→ **WORK TO BE COMPLETED**
Please write out the final portion of the records below exactly: the line containing "analyzer & 294 \\", every line after it, and nothing else.

→ **Source texts of formatted documents**
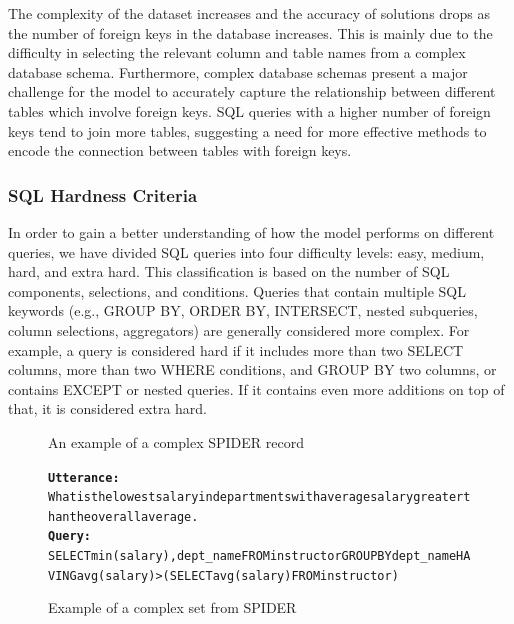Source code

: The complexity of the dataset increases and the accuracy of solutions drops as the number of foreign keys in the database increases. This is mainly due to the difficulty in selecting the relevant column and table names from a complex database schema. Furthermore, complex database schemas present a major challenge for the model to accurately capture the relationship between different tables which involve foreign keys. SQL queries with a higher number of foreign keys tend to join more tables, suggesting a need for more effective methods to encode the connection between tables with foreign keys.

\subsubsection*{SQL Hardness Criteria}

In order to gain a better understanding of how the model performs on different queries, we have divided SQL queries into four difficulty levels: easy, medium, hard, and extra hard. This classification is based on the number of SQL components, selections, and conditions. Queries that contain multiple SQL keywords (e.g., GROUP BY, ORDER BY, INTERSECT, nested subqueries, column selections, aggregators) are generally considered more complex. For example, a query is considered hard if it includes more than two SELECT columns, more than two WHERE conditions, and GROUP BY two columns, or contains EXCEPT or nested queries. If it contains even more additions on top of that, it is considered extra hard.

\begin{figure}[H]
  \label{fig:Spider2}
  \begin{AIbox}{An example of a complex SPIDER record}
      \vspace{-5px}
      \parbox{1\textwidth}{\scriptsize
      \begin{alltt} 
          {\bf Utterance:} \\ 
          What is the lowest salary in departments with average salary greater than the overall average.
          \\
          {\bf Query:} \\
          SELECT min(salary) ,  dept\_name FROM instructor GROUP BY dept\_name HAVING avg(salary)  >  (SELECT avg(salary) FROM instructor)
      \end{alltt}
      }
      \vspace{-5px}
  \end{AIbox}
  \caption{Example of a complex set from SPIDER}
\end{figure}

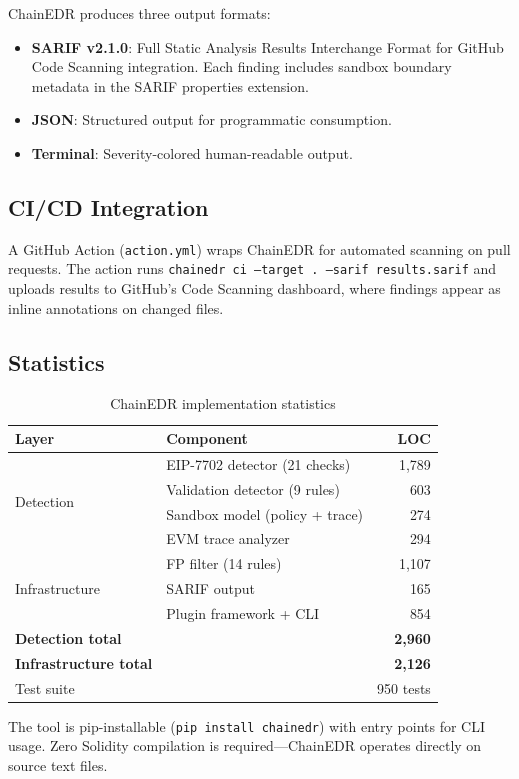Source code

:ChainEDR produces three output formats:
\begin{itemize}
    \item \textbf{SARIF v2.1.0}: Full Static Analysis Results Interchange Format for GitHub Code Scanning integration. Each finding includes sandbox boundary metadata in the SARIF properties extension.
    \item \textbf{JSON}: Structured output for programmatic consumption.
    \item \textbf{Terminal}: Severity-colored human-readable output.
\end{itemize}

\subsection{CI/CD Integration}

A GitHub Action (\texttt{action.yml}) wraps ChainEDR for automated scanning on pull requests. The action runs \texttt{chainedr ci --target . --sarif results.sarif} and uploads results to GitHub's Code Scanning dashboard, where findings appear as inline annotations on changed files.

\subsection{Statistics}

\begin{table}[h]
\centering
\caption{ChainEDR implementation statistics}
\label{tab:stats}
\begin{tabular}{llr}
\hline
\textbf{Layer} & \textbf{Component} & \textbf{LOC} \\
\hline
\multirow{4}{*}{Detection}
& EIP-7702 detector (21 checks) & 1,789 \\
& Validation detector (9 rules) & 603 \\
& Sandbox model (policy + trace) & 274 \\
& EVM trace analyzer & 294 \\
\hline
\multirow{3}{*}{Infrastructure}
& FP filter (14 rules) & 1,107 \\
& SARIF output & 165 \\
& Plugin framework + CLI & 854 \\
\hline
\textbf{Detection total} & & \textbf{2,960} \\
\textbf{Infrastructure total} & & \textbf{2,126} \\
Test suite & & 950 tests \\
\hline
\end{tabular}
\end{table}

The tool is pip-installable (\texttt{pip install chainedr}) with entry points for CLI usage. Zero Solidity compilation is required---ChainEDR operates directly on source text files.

→ **EXPECTED ANSWER**
& EVM trace analyzer & 294 \\
\hline
\multirow{3}{*}{Infrastructure}
& FP filter (14 rules) & 1,107 \\
& SARIF output & 165 \\
& Plugin framework + CLI & 854 \\
\hline
\textbf{Detection total} & & \textbf{2,960} \\
\textbf{Infrastructure total} & & \textbf{2,126} \\
Test suite & & 950 tests \\
\hline
\end{tabular}
\end{table}

The tool is pip-installable (\texttt{pip install chainedr}) with entry points for CLI usage. Zero Solidity compilation is required---ChainEDR operates directly on source text files.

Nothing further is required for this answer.